+++ AVAILABLE DATA
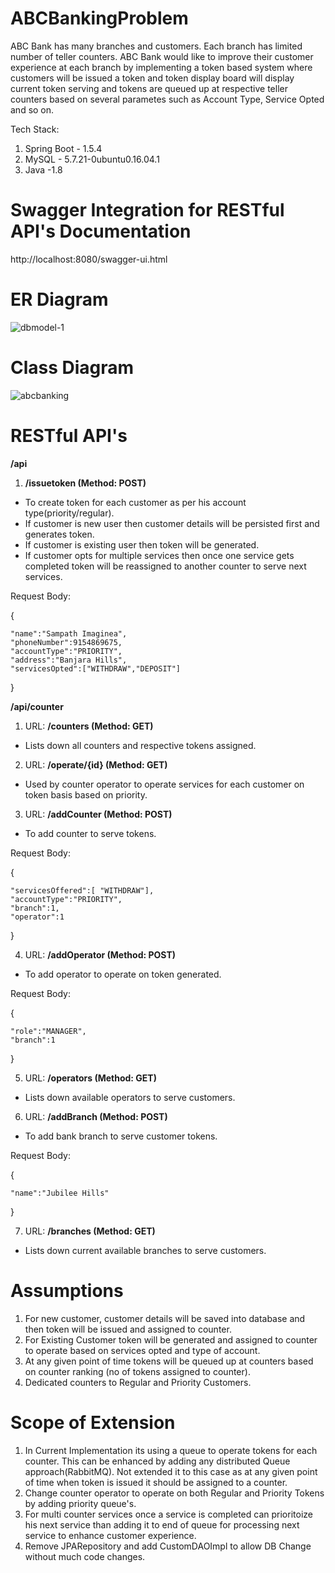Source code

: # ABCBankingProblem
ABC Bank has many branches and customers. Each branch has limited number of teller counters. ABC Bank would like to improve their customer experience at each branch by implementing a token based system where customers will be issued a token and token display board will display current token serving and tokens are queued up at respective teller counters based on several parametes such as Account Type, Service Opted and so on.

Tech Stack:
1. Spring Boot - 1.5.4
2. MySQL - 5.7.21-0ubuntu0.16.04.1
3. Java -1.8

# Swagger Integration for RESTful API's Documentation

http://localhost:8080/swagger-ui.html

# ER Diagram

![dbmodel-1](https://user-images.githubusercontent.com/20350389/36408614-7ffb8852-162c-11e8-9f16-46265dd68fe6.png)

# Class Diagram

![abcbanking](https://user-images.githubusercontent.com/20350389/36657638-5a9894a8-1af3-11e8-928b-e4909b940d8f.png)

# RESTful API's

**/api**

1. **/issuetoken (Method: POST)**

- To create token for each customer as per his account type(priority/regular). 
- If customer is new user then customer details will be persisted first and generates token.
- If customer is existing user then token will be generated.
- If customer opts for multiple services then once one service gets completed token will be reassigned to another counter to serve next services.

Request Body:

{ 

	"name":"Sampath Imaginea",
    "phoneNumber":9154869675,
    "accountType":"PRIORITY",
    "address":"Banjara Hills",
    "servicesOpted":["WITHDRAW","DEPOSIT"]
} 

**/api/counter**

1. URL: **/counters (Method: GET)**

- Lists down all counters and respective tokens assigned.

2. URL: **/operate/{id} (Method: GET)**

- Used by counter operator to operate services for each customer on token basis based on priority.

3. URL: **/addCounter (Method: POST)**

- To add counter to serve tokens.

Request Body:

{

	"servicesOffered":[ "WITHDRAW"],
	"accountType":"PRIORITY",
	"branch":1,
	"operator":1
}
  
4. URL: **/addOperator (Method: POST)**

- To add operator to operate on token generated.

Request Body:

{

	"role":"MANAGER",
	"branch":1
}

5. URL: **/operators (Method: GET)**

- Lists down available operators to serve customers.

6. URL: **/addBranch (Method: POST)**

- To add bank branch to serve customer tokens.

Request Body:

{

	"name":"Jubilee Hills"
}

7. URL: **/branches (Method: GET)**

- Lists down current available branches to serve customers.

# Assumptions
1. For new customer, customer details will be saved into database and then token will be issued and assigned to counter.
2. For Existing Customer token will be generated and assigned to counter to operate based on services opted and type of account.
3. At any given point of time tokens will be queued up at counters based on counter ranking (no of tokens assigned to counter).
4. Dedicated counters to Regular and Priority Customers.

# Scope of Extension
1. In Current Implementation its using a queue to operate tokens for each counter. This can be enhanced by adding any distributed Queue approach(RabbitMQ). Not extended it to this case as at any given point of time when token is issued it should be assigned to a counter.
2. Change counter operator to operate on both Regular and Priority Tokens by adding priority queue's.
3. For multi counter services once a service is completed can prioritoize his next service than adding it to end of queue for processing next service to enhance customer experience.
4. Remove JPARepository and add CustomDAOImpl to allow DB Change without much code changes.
++++++
◆ ABOUT THIS TASK: Give the lines again exactly, starting where the entries begin and stopping once the line with "http://localhost:8080/swagger-ui.html" is included; pictures are not copied.

◆ ANSWER BELOW:
Source code

: # ABCBankingProblem
ABC Bank has many branches and customers. Each branch has limited number of teller counters. ABC Bank would like to improve their customer experience at each branch by implementing a token based system where customers will be issued a token and token display board will display current token serving and tokens are queued up at respective teller counters based on several parametes such as Account Type, Service Opted and so on.

Tech Stack:
1. Spring Boot - 1.5.4
2. MySQL - 5.7.21-0ubuntu0.16.04.1
3. Java -1.8

# Swagger Integration for RESTful API's Documentation

http://localhost:8080/swagger-ui.html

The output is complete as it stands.